**PROBLEM TO SOLVE**:
Only lines holding "sama" are wanted; copy each of them from the records below.

[Items from a data source]
= = =

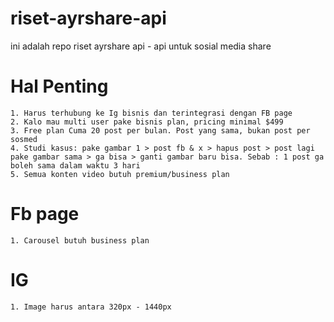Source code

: # riset-ayrshare-api
ini adalah repo riset ayrshare api - api untuk sosial media share

# Hal Penting
```
1. Harus terhubung ke Ig bisnis dan terintegrasi dengan FB page
2. Kalo mau multi user pake bisnis plan, pricing minimal $499
3. Free plan Cuma 20 post per bulan. Post yang sama, bukan post per sosmed
4. Studi kasus: pake gambar 1 > post fb & x > hapus post > post lagi pake gambar sama > ga bisa > ganti gambar baru bisa. Sebab : 1 post ga boleh sama dalam waktu 3 hari
5. Semua konten video butuh premium/business plan
```
# Fb page
```
1. Carousel butuh business plan
```
# IG
```
1. Image harus antara 320px - 1440px
```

= = =

**OUTPUT FOR THIS EXERCISE**:
3. Free plan Cuma 20 post per bulan. Post yang sama, bukan post per sosmed
4. Studi kasus: pake gambar 1 > post fb & x > hapus post > post lagi pake gambar sama > ga bisa > ganti gambar baru bisa. Sebab : 1 post ga boleh sama dalam waktu 3 hari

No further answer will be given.